#### Records provided ####

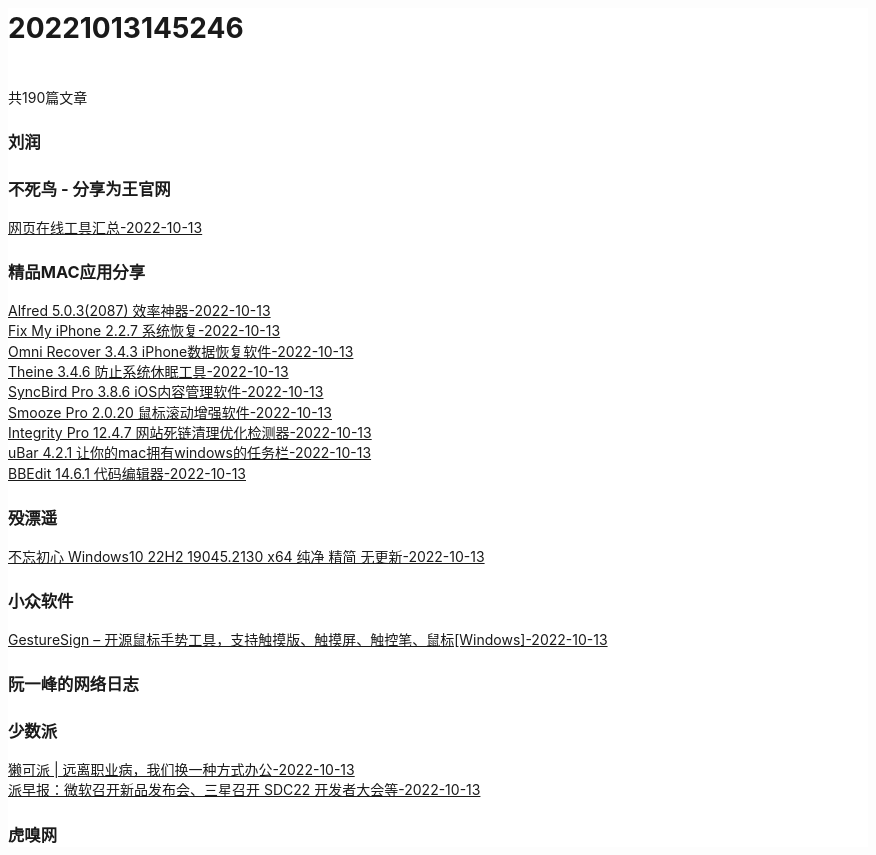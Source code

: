 <h1>20221013145246</h1><br/>共190篇文章


###  刘润





###  不死鸟 - 分享为王官网

<a target=_blank rel=nofollow href="https://iui.su/1492/" >网页在线工具汇总-2022-10-13</a><br/>



###  精品MAC应用分享

<a target=_blank rel=nofollow href="https://xclient.info/s/alfred.html" >Alfred 5.0.3(2087) 效率神器-2022-10-13</a><br/><a target=_blank rel=nofollow href="https://xclient.info/s/fix-my-iphone.html" >Fix My iPhone 2.2.7 系统恢复-2022-10-13</a><br/><a target=_blank rel=nofollow href="https://xclient.info/s/omni-recover.html" >Omni Recover 3.4.3 iPhone数据恢复软件-2022-10-13</a><br/><a target=_blank rel=nofollow href="https://xclient.info/s/theine.html" >Theine 3.4.6 防止系统休眠工具-2022-10-13</a><br/><a target=_blank rel=nofollow href="https://xclient.info/s/syncbird-pro.html" >SyncBird Pro 3.8.6 iOS内容管理软件-2022-10-13</a><br/><a target=_blank rel=nofollow href="https://xclient.info/s/smooze-pro.html" >Smooze Pro 2.0.20 鼠标滚动增强软件-2022-10-13</a><br/><a target=_blank rel=nofollow href="https://xclient.info/s/integrity-pro.html" >Integrity Pro 12.4.7 网站死链清理优化检测器-2022-10-13</a><br/><a target=_blank rel=nofollow href="https://xclient.info/s/ubar.html" >uBar 4.2.1 让你的mac拥有windows的任务栏-2022-10-13</a><br/><a target=_blank rel=nofollow href="https://xclient.info/s/bbedit.html" >BBEdit 14.6.1 代码编辑器-2022-10-13</a><br/>



###  殁漂遥

<a target=_blank rel=nofollow href="https://www.mpyit.com/70088.html" >不忘初心 Windows10 22H2 19045.2130 x64 纯净 精简 无更新-2022-10-13</a><br/>



###  小众软件

<a target=_blank rel=nofollow href="https://www.appinn.com/gesturesign/" >GestureSign – 开源鼠标手势工具，支持触摸版、触摸屏、触控笔、鼠标[Windows]-2022-10-13</a><br/>



###  阮一峰的网络日志





###  少数派

<a target=_blank rel=nofollow href="https://sspai.com/post/76155" >獭可派 | 远离职业病，我们换一种方式办公-2022-10-13</a><br/><a target=_blank rel=nofollow href="https://sspai.com/post/76153" >派早报：微软召开新品发布会、三星召开 SDC22 开发者大会等-2022-10-13</a><br/>



###  虎嗅网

####

▶ **Problem statement**:
The answer should be one number: how many lines in the data contain the word "html".

▶ **Written solution**:
2